Place Category: Communities
At Start in Salford, we use creativity to help vulnerable people from all walks of life improve their skills and gain in confidence. Our members often make remarkable progress and soon learn how to become valued members of the community, contributing in ways they themselves could never have imagined.
Social Impact Statements:
Social Impact Statements
The Social Enterprise Mark criteria includes a requirement that the applicant can demonstrate that social and/or environmental objectives are being achieved.
In support of this, new applicants and renewing Mark holders must submit Social Impact Statements that summarise their headline activities and achievements, helping show how they are striving to make a difference and stand up to scrutiny of purpose as a social enterprise.
Updated June 2017
1) Using the creative arts to improve health and wellbeing
Start in Salford is a social enterprise supporting the emotional wellbeing and recovery of people who are, or at risk of experiencing mental health difficulties. Service users, known as members, come to Start as their illness often leads to isolation, loneliness and depression.

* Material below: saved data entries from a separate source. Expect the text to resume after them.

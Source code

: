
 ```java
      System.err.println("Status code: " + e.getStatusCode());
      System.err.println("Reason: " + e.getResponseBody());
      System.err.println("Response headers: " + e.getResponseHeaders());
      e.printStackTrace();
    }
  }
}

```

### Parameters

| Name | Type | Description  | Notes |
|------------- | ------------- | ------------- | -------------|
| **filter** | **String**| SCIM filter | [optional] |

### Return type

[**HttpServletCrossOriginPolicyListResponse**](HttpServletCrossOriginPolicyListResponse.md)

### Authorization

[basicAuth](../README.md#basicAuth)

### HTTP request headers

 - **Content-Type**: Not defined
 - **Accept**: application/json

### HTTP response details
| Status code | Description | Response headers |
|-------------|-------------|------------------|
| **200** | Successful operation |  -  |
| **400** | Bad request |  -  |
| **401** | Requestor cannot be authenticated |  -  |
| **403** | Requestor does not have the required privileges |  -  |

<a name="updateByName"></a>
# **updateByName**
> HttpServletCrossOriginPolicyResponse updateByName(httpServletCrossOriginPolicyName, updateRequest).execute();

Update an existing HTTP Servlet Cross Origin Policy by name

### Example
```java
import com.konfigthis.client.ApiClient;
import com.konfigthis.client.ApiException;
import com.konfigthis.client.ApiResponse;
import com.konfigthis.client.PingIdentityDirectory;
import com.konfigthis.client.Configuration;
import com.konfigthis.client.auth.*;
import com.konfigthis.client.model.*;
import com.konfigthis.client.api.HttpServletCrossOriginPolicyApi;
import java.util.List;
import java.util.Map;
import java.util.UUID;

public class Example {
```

There is growing appreciation of the impact arts participation can have on health and wellbeing. By supplementing or occasionally replacing medicine and care, the arts can improve the health of people who experience mental or physical health problems. Engaging in the arts can promote prevention of disease and build wellbeing. The arts can improve health care environments and benefit staff retention and professional development. Start uses creative arts to support members to cope with or manage their mental health problems.
Start enjoys a strong reputation built on a successful track record, delivering projects for public bodies, charities and private companies. As a social enterprise, it delivers charitable aims through business and grant roles. Start employs staff and relies on volunteers, many of whom are former members.
Start is working with Hall Aitken to help develop its understanding and use of social value. The Social Value of Creative Arts report summarises findings, identifying the social value Start in Salford creates and developing an approach to valuing impact.
2) Creating social value
Start is keen to develop an approach that looks beyond numbers and cost, focusing instead on change and value. It wants to maximise the social, economic and environmental impact it delivers to members and the communities of Salford. Start’s interest in social value lay in its understanding that it plays a key role in the lives of members. By focusing on what matters to members and partners, Start in Salford can ensure services meet their needs, aspirations and expectations.
3) Changing lives
Measuring change for Start’s members is challenging. Mental health issues affect people differently and members’ issues can vary over time. Start’s support for many members is one part of the ‘customer’s journey’ – Start helps members move toward improved wellbeing and other outcomes.
Members identify reduced social isolation as their most cherished outcome. Start provides a point of contact for new friends and a place of comfort.
To calculate the value of this, we considered proxies related to happiness and friendship. Using a 2015 report assessing the social value of a support programme for unemployed men with mental health distress, the suggested value is £2,337 per person. See the The Social Value of Creative Arts report for full details.